É por isso que existem estes artifícios todos: o realizador, o músico de baile, o cantor romântico?

Não são artifícios, são possibilidades de mim próprio. Não invento coisas que me são exteriores. São personificações de várias coisas que faço. E levo isso o mais longe possível à procura da possibilidade. Quando estava naquela depressão profunda muita gente me dizia 'tens de encontrar a tua verdade'. Isso sempre me fez alguma alergia porque o que uma pessoa é, é algo que se vai descobrindo com o tempo e as situações. Como queria ser muitas coisas, o que faço é aniquilar a minha verdade enquanto pessoa unitária e levar ao máximo as potencialidades da possibilidade. O que poderia ser se escolhesse ser só uma coisa. 

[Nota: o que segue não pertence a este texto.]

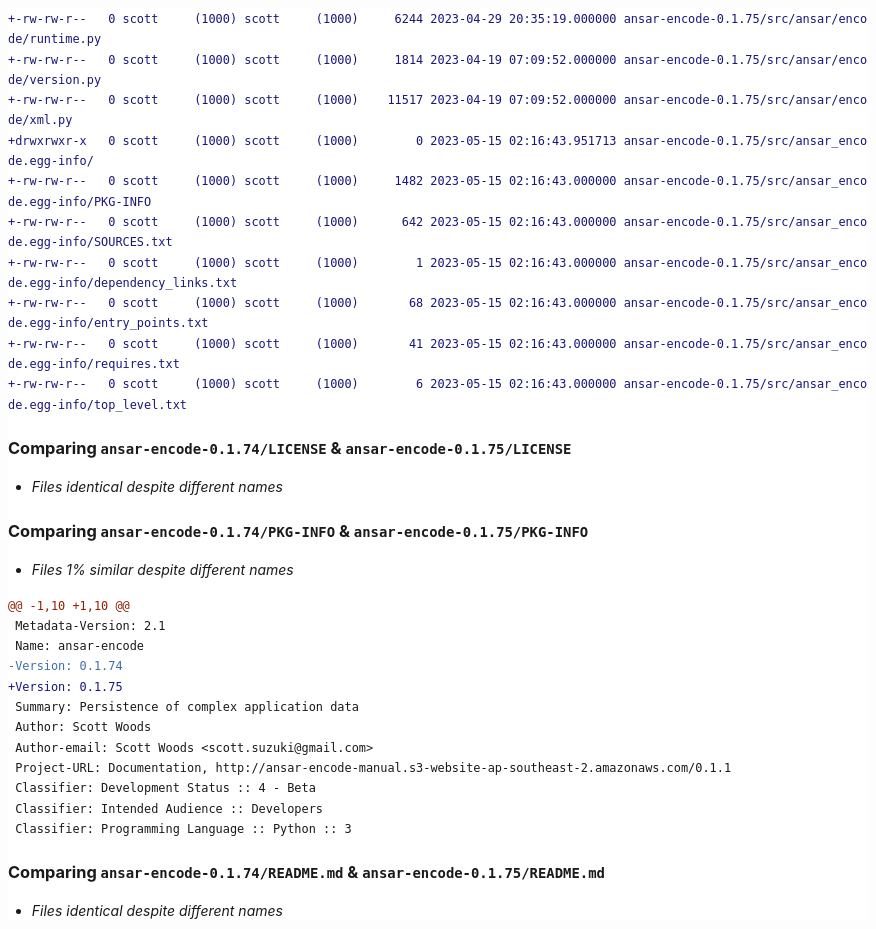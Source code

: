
 ```diff
+-rw-rw-r--   0 scott     (1000) scott     (1000)     6244 2023-04-29 20:35:19.000000 ansar-encode-0.1.75/src/ansar/encode/runtime.py
+-rw-rw-r--   0 scott     (1000) scott     (1000)     1814 2023-04-19 07:09:52.000000 ansar-encode-0.1.75/src/ansar/encode/version.py
+-rw-rw-r--   0 scott     (1000) scott     (1000)    11517 2023-04-19 07:09:52.000000 ansar-encode-0.1.75/src/ansar/encode/xml.py
+drwxrwxr-x   0 scott     (1000) scott     (1000)        0 2023-05-15 02:16:43.951713 ansar-encode-0.1.75/src/ansar_encode.egg-info/
+-rw-rw-r--   0 scott     (1000) scott     (1000)     1482 2023-05-15 02:16:43.000000 ansar-encode-0.1.75/src/ansar_encode.egg-info/PKG-INFO
+-rw-rw-r--   0 scott     (1000) scott     (1000)      642 2023-05-15 02:16:43.000000 ansar-encode-0.1.75/src/ansar_encode.egg-info/SOURCES.txt
+-rw-rw-r--   0 scott     (1000) scott     (1000)        1 2023-05-15 02:16:43.000000 ansar-encode-0.1.75/src/ansar_encode.egg-info/dependency_links.txt
+-rw-rw-r--   0 scott     (1000) scott     (1000)       68 2023-05-15 02:16:43.000000 ansar-encode-0.1.75/src/ansar_encode.egg-info/entry_points.txt
+-rw-rw-r--   0 scott     (1000) scott     (1000)       41 2023-05-15 02:16:43.000000 ansar-encode-0.1.75/src/ansar_encode.egg-info/requires.txt
+-rw-rw-r--   0 scott     (1000) scott     (1000)        6 2023-05-15 02:16:43.000000 ansar-encode-0.1.75/src/ansar_encode.egg-info/top_level.txt
```

### Comparing `ansar-encode-0.1.74/LICENSE` & `ansar-encode-0.1.75/LICENSE`

 * *Files identical despite different names*

### Comparing `ansar-encode-0.1.74/PKG-INFO` & `ansar-encode-0.1.75/PKG-INFO`

 * *Files 1% similar despite different names*

```diff
@@ -1,10 +1,10 @@
 Metadata-Version: 2.1
 Name: ansar-encode
-Version: 0.1.74
+Version: 0.1.75
 Summary: Persistence of complex application data
 Author: Scott Woods
 Author-email: Scott Woods <scott.suzuki@gmail.com>
 Project-URL: Documentation, http://ansar-encode-manual.s3-website-ap-southeast-2.amazonaws.com/0.1.1
 Classifier: Development Status :: 4 - Beta
 Classifier: Intended Audience :: Developers
 Classifier: Programming Language :: Python :: 3
```

### Comparing `ansar-encode-0.1.74/README.md` & `ansar-encode-0.1.75/README.md`

 * *Files identical despite different names*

Estas possibilidades nunca se juntam?

Não. Se estou a fazer um filme dificilmente trabalho num disco e vice-versa. Por isso é que estive sete anos a fazer cinema e não conseguíamos terminar o disco. Mas não quero chocar ou criar anticorpos. Estou a criar espectáculo e podem gozar com a minha cara ou dizer 'detesto este gajo'. Quer dizer que criei uma reacção, isso é bom. 

Há um ponto de contacto entre todas estas possibilidades: um lado popular muito grande. É o que lhe interessa na criação?

Quando trabalhas em Portugal o problema é fugir disso. Mas esse lado popular tem a ver com a minha não formação e a opção de não ser elitista. A cultura salvou-me. Foi a minha ferramenta para sobreviver no mundo, logo nunca poderia ser elitista. Se for elitista torna-se inútil. O popular tem isso, de abrir para os outros sem abdicar dos meus parâmetros de criatividade. É por isso que digo sempre que estou a fazer um filme agora, amanhã não sei.

Porquê?

O cinema pode ser das artes mais elitistas de todas. No cinema levam-se muito a sério e têm um ego descomunal porque fazer um filme é o trabalho que mais se assemelha a Deus enquanto criação de um mundo. No cinema crias um mundo que se torna eterno porque cristalizas pessoas, sítios. É isso que o cinema tem de fantástico, mas é preciso ter-se muito cuidado. Nenhum realizador é Deus e não é um criador único. A criação e a arte são coisas que estão conectadas com a vida. Há uns tempos li uma entrevista do Jorge Jesus ao SOL e ele, citando Lenine, dizia que 'a prática é o sentido da verdade'. Quando li isso fiquei… 'Salvé, Jesus' [levanta as mãos em referência]. Ele também foi treinador sem formação. E a prática, de facto, é a cena. A teoria é fantástica para criar bases, mas a vida é a prática, é na prática que se resolvem as coisas.

A arte salva, mas paga contas e alimenta uma família?

O cinema permitiu aguentar-me bem até agora. Neste momento só estou a gastar, a alimentar a música com o cinema. Se não tiver retorno dentro de seis meses estou tramado. Mas não vou desistir. Em vez de irmos tocar no palco principal de um festival, vamos tocar numa colectividade e viver disso. Acho que é uma bela maneira de viver. Mas penso sempre que não pode correr mal porque o mal já passou, ficou lá atrás, na adolescência. Vai correr mal no dia em que não me apetecer fazer nada, em que não tiver ideias. Como tenho cada vez mais ideias, não pode correr mal.